Philosophy and/of Science
Karl Popper famously proposed to solve the problem of demarcating the difference between science and non-science via his falsifiability criterion: a theory is scientific only if it could, in principle, be shown to be false if appropriate experimental data were gathered. Popper himself had a nuanced view about such things, but many modern scientists hold an over-simplified version of this principle as if it were established truth.
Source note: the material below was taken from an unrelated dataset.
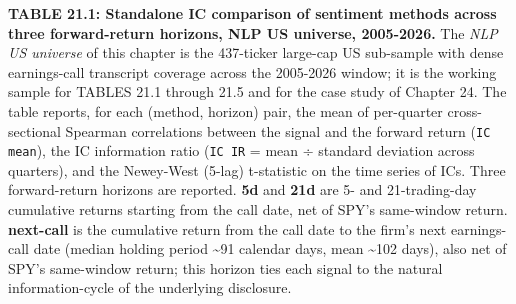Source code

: \textbf{TABLE 21.1: Standalone IC comparison of sentiment methods across three forward-return horizons, NLP US universe, 2005-2026.} The \textit{NLP US universe} of this chapter is the 437-ticker large-cap US sub-sample with dense earnings-call transcript coverage across the 2005-2026 window; it is the working sample for TABLES 21.1 through 21.5 and for the case study of Chapter 24. The table reports, for each (method, horizon) pair, the mean of per-quarter cross-sectional Spearman correlations between the signal and the forward return (\texttt{IC mean}), the IC information ratio (\texttt{IC IR} = mean ÷ standard deviation across quarters), and the Newey-West (5-lag) t-statistic on the time series of ICs. Three forward-return horizons are reported. \textbf{5d} and \textbf{21d} are 5- and 21-trading-day cumulative returns starting from the call date, net of SPY's same-window return. \textbf{next-call} is the cumulative return from the call date to the firm's next earnings-call date (median holding period {\textasciitilde}91 calendar days, mean {\textasciitilde}102 days), also net of SPY's same-window return; this horizon ties each signal to the natural information-cycle of the underlying disclosure.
I argue that the situation is a bit more complicated than that, and in particular that falsifiability is not the best way to think about the status of the modern cosmological multiverse.
- S.M. Carroll, 2018, "Beyond Falsifiability: Normal Science in a Multiverse," arxiv:1801.05016. To appear in Epistemology of Fundamental Physics: Why Trust a Theory?, R. Dawid, R. Dardashti, and K. Thébault, eds. (Cambridge). [arXiv]
Cosmologists study the nature and evolution of the universe; they less often are concerned with the question of why it exists at all. When they do deign to tackle that issue, they generally cheat by turning it into a simpler question they can attempt to answer. I argue that the difficulty here is that the existence of the universe isn't something for which we should expect a "reason why." The universe can simply exist.
- S.M. Carroll, 2018, "Why Is There Something Rather than Nothing?," arxiv:1802.02231. To appear in The Routledge Companion to the Philosophy of Physics, E. Knox and A. Wilson, eds. (Routledge). [arXiv]
There's a lot of physics we don't know, from the nature of the dark matter to the right explanation for high-temperature superconductivity. But if we exclude extreme energies and purely astrophysical phenomena (therefore putting aside dark matter etc), and think only about the underlying quantum-field-theory level of description (excluding superconductors and other materials), we do have good reasons to think we completely understand the ingredients and laws in that regime. I talk about what the reasons are we have to think that, and why this represents a challenge for non-physical theories of consciousness and other phenomena.
- S.M. Carroll, 2021, "The Quantum Field Theory on Which the Everyday World Supervenes." Invited contribution to Levels of Reality: A Scientific and Metaphysical Investigation (Jerusalem Studies in Philosophy and History of Science). arxiv:2101.07884. [arXiv, inSPIRE]
- S.M. Carroll, 2021, “Consciousness and the Laws of Physics," Journal of Consciousness Studies 28, pp. 16-31(16). [philarchive]
People sometimes argue over whether there is any relationship between science and religion. I think there is; there are many aspects to religion, but its claims are conventionally grounded in certain beliefs about the fundamental nature of reality, and those claims can and should be judged by the methods of science. Here, in a few different ways, I explain why thinking scientifically leads one to reject the existence of God, and what consequences that has.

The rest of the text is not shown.